> TASK TO COMPLETE
Look through the entries below and extract exactly the lines from the one containing "Graph theory can be difficult to understand" through the one containing "虽然这种方法可能看起来过于详", ends included.

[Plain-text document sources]
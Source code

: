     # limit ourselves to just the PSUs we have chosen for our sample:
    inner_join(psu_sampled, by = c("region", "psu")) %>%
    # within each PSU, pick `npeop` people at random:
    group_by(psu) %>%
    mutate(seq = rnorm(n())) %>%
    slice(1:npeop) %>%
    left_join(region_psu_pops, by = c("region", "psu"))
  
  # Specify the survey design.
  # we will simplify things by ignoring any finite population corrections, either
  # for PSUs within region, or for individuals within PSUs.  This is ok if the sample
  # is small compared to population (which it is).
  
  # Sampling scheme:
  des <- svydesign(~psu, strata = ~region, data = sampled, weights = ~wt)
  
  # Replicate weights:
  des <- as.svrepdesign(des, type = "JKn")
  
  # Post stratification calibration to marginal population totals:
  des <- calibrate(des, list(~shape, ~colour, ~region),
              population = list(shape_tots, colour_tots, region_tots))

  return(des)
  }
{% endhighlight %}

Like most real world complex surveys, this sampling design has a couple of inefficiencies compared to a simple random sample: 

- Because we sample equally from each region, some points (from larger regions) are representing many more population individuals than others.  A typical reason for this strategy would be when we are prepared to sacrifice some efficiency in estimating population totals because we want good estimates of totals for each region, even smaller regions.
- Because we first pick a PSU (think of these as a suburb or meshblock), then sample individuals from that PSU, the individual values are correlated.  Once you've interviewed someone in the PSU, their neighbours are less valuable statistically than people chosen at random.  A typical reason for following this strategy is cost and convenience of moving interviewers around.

--

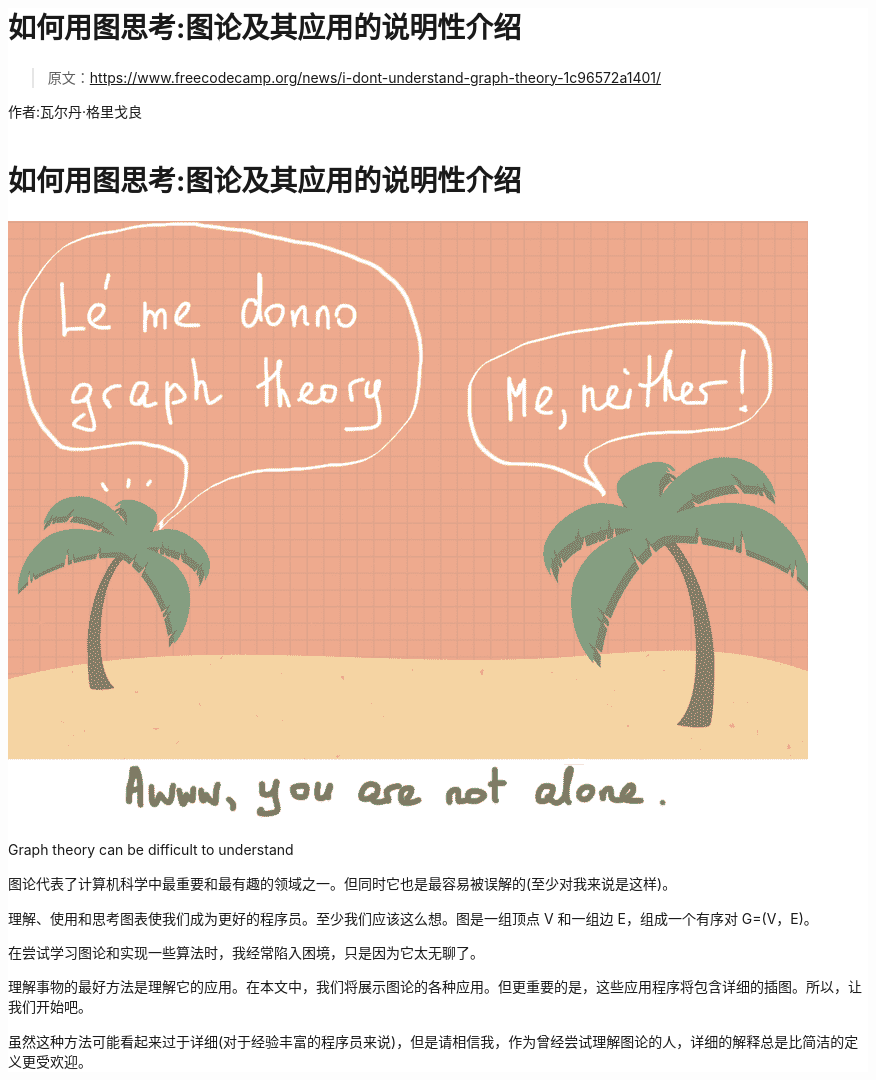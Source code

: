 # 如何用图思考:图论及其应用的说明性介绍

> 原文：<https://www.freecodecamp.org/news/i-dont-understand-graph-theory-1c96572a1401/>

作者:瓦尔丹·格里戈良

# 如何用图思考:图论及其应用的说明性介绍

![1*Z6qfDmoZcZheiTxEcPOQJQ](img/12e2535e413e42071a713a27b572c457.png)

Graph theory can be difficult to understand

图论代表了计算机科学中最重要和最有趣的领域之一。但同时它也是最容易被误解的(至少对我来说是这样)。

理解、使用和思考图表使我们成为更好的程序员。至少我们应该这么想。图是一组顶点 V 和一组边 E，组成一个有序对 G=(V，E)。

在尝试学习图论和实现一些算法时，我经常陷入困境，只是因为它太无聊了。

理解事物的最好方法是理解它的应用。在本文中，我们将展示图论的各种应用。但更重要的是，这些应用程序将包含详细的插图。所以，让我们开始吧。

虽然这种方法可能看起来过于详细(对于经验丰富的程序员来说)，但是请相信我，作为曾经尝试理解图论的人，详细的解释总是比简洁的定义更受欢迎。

> WRITTEN REPLY
Graph theory can be difficult to understand

图论代表了计算机科学中最重要和最有趣的领域之一。但同时它也是最容易被误解的(至少对我来说是这样)。

理解、使用和思考图表使我们成为更好的程序员。至少我们应该这么想。图是一组顶点 V 和一组边 E，组成一个有序对 G=(V，E)。

在尝试学习图论和实现一些算法时，我经常陷入困境，只是因为它太无聊了。

理解事物的最好方法是理解它的应用。在本文中，我们将展示图论的各种应用。但更重要的是，这些应用程序将包含详细的插图。所以，让我们开始吧。

虽然这种方法可能看起来过于详细(对于经验丰富的程序员来说)，但是请相信我，作为曾经尝试理解图论的人，详细的解释总是比简洁的定义更受欢迎。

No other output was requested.